**WORK REQUIRED:** For every line in the material, print that line exactly.

**DATA TO EXAMINE:**
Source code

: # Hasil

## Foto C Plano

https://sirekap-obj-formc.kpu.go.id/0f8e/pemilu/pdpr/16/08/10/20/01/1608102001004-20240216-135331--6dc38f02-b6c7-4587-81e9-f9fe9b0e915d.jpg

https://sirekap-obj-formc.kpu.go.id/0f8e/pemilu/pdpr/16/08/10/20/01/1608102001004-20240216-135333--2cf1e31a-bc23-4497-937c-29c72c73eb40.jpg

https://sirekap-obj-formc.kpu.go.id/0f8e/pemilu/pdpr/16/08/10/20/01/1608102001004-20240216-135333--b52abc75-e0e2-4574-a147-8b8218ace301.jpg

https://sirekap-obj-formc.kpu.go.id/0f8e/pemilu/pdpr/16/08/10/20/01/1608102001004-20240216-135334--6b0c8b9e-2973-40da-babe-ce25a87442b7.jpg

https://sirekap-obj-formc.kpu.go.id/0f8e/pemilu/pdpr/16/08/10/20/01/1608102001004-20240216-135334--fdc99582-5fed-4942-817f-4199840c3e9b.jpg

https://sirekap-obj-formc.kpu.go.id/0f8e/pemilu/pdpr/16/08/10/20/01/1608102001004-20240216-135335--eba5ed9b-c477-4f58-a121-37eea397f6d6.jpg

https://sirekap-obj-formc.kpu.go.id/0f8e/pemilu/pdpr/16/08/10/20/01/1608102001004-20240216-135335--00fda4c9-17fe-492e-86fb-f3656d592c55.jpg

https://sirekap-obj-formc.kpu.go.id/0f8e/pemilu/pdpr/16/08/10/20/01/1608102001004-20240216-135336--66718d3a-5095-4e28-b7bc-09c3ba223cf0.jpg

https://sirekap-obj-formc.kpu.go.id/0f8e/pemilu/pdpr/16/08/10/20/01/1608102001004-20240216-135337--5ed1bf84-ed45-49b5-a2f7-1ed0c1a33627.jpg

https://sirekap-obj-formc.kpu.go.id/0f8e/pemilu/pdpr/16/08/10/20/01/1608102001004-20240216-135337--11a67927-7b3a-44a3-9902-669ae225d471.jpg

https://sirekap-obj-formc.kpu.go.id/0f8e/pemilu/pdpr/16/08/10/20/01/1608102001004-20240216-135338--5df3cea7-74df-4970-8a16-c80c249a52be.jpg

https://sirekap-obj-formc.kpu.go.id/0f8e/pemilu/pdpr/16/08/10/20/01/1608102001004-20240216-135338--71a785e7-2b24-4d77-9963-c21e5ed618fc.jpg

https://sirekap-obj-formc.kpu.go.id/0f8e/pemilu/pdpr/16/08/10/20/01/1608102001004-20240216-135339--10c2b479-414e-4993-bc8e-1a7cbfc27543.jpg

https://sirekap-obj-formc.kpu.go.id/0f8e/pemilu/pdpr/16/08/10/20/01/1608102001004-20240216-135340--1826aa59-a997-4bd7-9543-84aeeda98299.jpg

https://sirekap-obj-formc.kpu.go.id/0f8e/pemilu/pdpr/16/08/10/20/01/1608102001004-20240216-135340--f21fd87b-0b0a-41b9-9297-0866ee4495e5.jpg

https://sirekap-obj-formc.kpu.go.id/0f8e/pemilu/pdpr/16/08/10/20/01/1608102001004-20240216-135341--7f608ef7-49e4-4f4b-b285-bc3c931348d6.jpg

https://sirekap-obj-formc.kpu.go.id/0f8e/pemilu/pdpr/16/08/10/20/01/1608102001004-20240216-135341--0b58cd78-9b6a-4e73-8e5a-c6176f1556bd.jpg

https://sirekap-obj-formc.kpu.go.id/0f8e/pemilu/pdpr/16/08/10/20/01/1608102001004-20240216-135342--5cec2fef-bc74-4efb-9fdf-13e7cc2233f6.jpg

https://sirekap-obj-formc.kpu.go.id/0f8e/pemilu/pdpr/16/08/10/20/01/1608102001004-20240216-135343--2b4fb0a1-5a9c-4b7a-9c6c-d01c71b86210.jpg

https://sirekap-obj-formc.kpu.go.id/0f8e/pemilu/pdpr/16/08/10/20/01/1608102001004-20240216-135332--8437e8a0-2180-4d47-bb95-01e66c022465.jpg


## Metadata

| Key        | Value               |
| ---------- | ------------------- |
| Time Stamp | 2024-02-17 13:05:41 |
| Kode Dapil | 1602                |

**RESPONSE TO THE TASK:**
Source code

: # Hasil

## Foto C Plano

https://sirekap-obj-formc.kpu.go.id/0f8e/pemilu/pdpr/16/08/10/20/01/1608102001004-20240216-135331--6dc38f02-b6c7-4587-81e9-f9fe9b0e915d.jpg

https://sirekap-obj-formc.kpu.go.id/0f8e/pemilu/pdpr/16/08/10/20/01/1608102001004-20240216-135333--2cf1e31a-bc23-4497-937c-29c72c73eb40.jpg

https://sirekap-obj-formc.kpu.go.id/0f8e/pemilu/pdpr/16/08/10/20/01/1608102001004-20240216-135333--b52abc75-e0e2-4574-a147-8b8218ace301.jpg

https://sirekap-obj-formc.kpu.go.id/0f8e/pemilu/pdpr/16/08/10/20/01/1608102001004-20240216-135334--6b0c8b9e-2973-40da-babe-ce25a87442b7.jpg

https://sirekap-obj-formc.kpu.go.id/0f8e/pemilu/pdpr/16/08/10/20/01/1608102001004-20240216-135334--fdc99582-5fed-4942-817f-4199840c3e9b.jpg

https://sirekap-obj-formc.kpu.go.id/0f8e/pemilu/pdpr/16/08/10/20/01/1608102001004-20240216-135335--eba5ed9b-c477-4f58-a121-37eea397f6d6.jpg

https://sirekap-obj-formc.kpu.go.id/0f8e/pemilu/pdpr/16/08/10/20/01/1608102001004-20240216-135335--00fda4c9-17fe-492e-86fb-f3656d592c55.jpg

https://sirekap-obj-formc.kpu.go.id/0f8e/pemilu/pdpr/16/08/10/20/01/1608102001004-20240216-135336--66718d3a-5095-4e28-b7bc-09c3ba223cf0.jpg

https://sirekap-obj-formc.kpu.go.id/0f8e/pemilu/pdpr/16/08/10/20/01/1608102001004-20240216-135337--5ed1bf84-ed45-49b5-a2f7-1ed0c1a33627.jpg

https://sirekap-obj-formc.kpu.go.id/0f8e/pemilu/pdpr/16/08/10/20/01/1608102001004-20240216-135337--11a67927-7b3a-44a3-9902-669ae225d471.jpg

https://sirekap-obj-formc.kpu.go.id/0f8e/pemilu/pdpr/16/08/10/20/01/1608102001004-20240216-135338--5df3cea7-74df-4970-8a16-c80c249a52be.jpg

https://sirekap-obj-formc.kpu.go.id/0f8e/pemilu/pdpr/16/08/10/20/01/1608102001004-20240216-135338--71a785e7-2b24-4d77-9963-c21e5ed618fc.jpg

https://sirekap-obj-formc.kpu.go.id/0f8e/pemilu/pdpr/16/08/10/20/01/1608102001004-20240216-135339--10c2b479-414e-4993-bc8e-1a7cbfc27543.jpg

https://sirekap-obj-formc.kpu.go.id/0f8e/pemilu/pdpr/16/08/10/20/01/1608102001004-20240216-135340--1826aa59-a997-4bd7-9543-84aeeda98299.jpg

https://sirekap-obj-formc.kpu.go.id/0f8e/pemilu/pdpr/16/08/10/20/01/1608102001004-20240216-135340--f21fd87b-0b0a-41b9-9297-0866ee4495e5.jpg

https://sirekap-obj-formc.kpu.go.id/0f8e/pemilu/pdpr/16/08/10/20/01/1608102001004-20240216-135341--7f608ef7-49e4-4f4b-b285-bc3c931348d6.jpg

https://sirekap-obj-formc.kpu.go.id/0f8e/pemilu/pdpr/16/08/10/20/01/1608102001004-20240216-135341--0b58cd78-9b6a-4e73-8e5a-c6176f1556bd.jpg

https://sirekap-obj-formc.kpu.go.id/0f8e/pemilu/pdpr/16/08/10/20/01/1608102001004-20240216-135342--5cec2fef-bc74-4efb-9fdf-13e7cc2233f6.jpg

https://sirekap-obj-formc.kpu.go.id/0f8e/pemilu/pdpr/16/08/10/20/01/1608102001004-20240216-135343--2b4fb0a1-5a9c-4b7a-9c6c-d01c71b86210.jpg

https://sirekap-obj-formc.kpu.go.id/0f8e/pemilu/pdpr/16/08/10/20/01/1608102001004-20240216-135332--8437e8a0-2180-4d47-bb95-01e66c022465.jpg


## Metadata

| Key        | Value               |
| ---------- | ------------------- |
| Time Stamp | 2024-02-17 13:05:41 |
| Kode Dapil | 1602                |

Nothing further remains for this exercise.